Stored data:
★ ★ ★

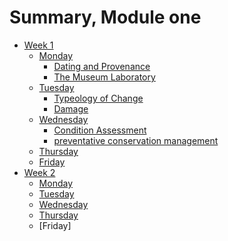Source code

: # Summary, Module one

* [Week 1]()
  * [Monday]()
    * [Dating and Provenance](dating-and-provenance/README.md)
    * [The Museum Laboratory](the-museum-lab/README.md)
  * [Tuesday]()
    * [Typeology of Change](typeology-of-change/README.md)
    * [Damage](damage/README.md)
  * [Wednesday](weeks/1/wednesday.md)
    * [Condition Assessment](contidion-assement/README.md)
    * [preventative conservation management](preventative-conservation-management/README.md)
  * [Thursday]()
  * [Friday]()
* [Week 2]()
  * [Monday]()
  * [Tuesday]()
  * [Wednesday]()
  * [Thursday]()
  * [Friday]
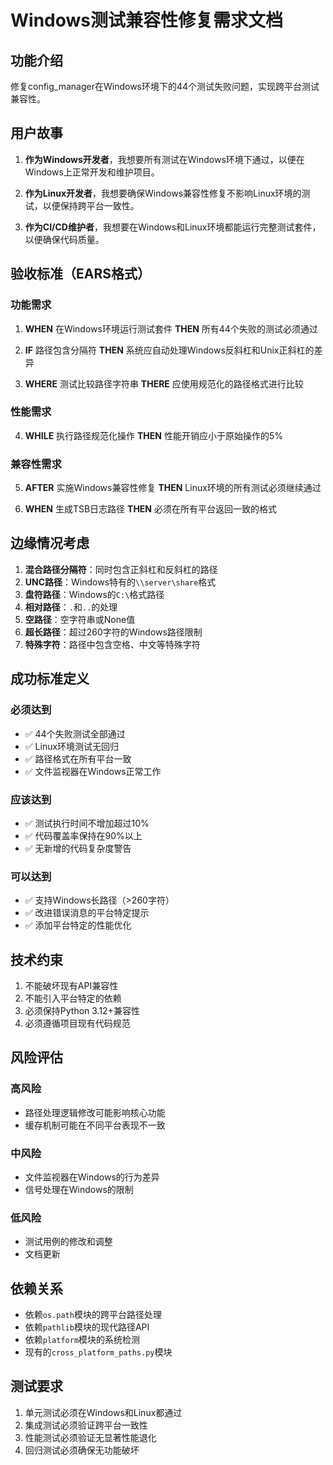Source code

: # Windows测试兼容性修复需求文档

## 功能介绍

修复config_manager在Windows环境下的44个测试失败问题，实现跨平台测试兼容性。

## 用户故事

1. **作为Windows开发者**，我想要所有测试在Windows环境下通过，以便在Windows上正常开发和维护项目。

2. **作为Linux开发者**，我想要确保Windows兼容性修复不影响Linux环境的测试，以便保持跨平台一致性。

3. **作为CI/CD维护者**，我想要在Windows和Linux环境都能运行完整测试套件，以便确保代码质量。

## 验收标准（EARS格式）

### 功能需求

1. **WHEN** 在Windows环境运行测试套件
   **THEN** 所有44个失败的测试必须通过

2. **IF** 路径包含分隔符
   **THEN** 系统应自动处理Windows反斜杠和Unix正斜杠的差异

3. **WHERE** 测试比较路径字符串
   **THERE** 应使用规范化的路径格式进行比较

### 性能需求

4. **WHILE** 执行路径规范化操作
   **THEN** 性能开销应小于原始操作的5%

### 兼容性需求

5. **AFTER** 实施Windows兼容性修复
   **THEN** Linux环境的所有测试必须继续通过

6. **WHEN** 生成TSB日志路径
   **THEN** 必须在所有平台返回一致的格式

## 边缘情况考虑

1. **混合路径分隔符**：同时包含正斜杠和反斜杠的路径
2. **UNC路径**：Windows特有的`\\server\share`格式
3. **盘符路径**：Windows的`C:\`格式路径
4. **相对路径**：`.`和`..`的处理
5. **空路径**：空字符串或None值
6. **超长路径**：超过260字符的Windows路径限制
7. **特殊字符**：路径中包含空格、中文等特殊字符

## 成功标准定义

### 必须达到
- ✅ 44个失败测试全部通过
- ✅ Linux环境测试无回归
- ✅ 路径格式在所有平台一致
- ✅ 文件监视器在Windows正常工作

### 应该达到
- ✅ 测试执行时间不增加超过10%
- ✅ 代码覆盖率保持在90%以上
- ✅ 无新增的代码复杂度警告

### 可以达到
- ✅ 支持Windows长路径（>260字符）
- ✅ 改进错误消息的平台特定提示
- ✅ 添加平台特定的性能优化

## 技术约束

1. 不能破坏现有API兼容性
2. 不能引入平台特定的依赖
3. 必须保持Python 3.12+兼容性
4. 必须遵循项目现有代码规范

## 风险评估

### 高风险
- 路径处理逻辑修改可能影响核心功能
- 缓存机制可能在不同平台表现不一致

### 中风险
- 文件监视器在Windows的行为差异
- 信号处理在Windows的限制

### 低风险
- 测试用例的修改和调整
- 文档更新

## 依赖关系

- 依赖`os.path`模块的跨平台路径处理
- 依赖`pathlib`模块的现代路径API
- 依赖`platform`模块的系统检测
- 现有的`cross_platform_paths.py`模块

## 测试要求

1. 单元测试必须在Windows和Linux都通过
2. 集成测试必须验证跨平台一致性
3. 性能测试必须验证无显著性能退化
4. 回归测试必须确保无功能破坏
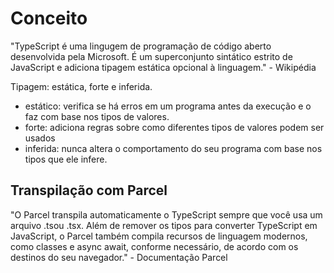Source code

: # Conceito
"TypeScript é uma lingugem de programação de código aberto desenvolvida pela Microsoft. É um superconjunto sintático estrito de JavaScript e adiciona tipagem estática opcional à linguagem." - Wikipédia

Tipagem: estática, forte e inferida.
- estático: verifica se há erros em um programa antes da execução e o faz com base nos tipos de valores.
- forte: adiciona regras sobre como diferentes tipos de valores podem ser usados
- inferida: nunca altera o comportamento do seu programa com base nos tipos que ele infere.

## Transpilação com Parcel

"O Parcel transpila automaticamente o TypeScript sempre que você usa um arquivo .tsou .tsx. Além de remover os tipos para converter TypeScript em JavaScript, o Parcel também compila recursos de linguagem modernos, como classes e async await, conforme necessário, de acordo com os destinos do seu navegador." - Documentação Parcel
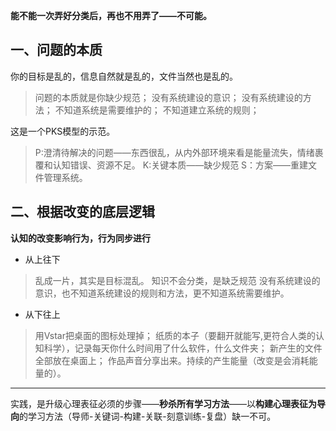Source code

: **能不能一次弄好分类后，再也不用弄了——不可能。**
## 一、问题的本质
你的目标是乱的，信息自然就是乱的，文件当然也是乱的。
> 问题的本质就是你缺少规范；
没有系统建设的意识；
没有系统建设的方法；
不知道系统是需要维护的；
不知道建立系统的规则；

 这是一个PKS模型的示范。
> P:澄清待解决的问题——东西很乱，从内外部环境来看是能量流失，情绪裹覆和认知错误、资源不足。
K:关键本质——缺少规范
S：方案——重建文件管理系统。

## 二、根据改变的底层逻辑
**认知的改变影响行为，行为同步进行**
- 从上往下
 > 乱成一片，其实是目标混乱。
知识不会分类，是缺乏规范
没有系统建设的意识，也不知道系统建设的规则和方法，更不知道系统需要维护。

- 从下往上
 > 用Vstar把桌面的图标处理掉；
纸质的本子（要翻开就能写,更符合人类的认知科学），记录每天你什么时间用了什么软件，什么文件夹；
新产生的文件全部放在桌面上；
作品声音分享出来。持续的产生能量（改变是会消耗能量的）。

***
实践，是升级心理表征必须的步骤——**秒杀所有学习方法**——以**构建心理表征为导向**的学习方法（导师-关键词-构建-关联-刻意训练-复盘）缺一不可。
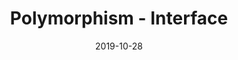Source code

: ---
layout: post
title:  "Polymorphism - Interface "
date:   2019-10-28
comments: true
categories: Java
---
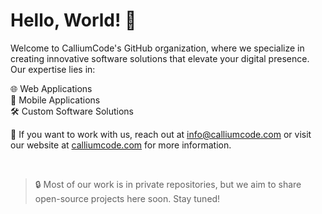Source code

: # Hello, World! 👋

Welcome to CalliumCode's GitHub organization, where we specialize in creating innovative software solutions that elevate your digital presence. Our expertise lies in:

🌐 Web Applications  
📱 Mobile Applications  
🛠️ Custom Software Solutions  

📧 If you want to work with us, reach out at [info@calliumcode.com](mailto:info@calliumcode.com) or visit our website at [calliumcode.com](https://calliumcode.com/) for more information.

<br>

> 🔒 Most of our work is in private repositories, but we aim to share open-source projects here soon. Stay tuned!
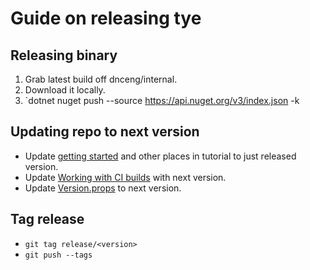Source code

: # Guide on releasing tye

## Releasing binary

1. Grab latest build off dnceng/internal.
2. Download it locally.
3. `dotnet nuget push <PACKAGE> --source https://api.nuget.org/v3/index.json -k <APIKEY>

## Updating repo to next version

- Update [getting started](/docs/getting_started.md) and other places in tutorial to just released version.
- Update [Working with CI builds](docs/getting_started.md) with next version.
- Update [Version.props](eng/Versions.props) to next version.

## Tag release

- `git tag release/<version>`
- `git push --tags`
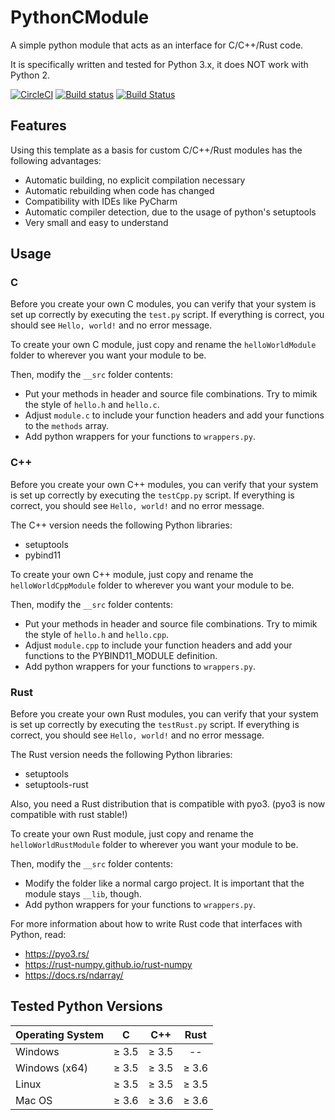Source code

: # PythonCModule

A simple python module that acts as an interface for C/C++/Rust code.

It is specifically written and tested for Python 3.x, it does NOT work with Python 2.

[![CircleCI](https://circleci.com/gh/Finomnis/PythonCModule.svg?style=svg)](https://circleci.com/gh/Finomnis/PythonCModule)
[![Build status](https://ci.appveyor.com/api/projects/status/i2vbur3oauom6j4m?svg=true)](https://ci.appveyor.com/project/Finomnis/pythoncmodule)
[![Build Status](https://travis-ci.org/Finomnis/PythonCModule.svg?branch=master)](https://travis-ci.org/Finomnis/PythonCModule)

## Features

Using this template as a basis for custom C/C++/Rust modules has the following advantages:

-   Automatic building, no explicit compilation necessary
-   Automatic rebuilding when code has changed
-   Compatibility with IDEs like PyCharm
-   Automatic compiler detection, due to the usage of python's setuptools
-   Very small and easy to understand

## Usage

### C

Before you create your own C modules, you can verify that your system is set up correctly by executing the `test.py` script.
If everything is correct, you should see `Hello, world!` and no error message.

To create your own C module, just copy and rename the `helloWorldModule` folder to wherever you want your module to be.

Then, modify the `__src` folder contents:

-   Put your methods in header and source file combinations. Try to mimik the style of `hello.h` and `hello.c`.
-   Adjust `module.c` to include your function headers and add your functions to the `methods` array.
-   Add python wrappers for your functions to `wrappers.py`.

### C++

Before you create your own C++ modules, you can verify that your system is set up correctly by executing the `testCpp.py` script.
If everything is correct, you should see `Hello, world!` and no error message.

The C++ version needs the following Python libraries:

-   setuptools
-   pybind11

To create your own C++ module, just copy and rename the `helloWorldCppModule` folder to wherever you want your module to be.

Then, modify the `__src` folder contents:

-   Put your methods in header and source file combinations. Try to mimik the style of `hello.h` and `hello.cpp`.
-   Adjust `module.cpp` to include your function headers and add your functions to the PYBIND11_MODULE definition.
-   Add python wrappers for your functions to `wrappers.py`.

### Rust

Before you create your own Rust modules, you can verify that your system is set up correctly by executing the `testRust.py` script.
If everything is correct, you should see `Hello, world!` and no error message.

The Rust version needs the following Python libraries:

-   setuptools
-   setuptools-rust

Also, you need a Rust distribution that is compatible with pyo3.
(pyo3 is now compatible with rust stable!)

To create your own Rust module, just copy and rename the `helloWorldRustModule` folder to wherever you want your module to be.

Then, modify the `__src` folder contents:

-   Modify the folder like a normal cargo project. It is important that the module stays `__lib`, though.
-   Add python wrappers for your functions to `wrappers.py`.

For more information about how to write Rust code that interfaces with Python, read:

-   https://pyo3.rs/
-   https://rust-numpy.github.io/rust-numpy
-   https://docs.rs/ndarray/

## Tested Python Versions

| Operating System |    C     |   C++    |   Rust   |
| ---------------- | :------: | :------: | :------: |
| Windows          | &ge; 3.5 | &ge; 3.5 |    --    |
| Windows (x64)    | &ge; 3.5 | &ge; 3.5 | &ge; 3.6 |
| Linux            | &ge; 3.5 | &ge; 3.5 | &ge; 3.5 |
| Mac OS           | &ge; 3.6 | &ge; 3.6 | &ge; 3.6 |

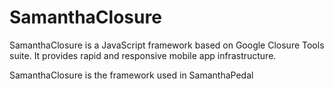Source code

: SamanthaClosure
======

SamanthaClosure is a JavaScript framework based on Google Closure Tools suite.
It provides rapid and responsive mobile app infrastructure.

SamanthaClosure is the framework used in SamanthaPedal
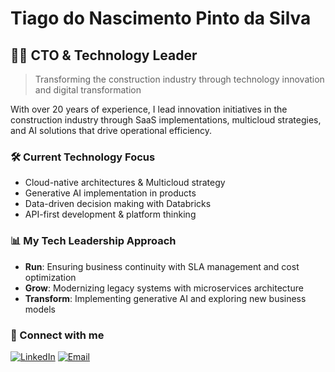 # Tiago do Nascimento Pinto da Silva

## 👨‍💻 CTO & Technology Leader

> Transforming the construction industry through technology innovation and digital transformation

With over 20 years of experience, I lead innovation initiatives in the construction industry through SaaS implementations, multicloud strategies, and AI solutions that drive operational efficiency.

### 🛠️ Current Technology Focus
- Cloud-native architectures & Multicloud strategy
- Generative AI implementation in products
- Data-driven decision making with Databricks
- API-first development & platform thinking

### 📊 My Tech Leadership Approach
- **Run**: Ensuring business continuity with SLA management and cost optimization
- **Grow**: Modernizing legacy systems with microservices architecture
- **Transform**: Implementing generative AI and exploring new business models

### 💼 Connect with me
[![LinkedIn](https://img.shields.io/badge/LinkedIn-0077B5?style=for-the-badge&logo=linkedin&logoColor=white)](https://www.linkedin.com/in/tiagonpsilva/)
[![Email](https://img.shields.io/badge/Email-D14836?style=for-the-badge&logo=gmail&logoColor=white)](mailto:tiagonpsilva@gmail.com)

★ ★ ★

What is needed:
State, as a bare number, how many lines of the records above include "Versions".

Final answer:
2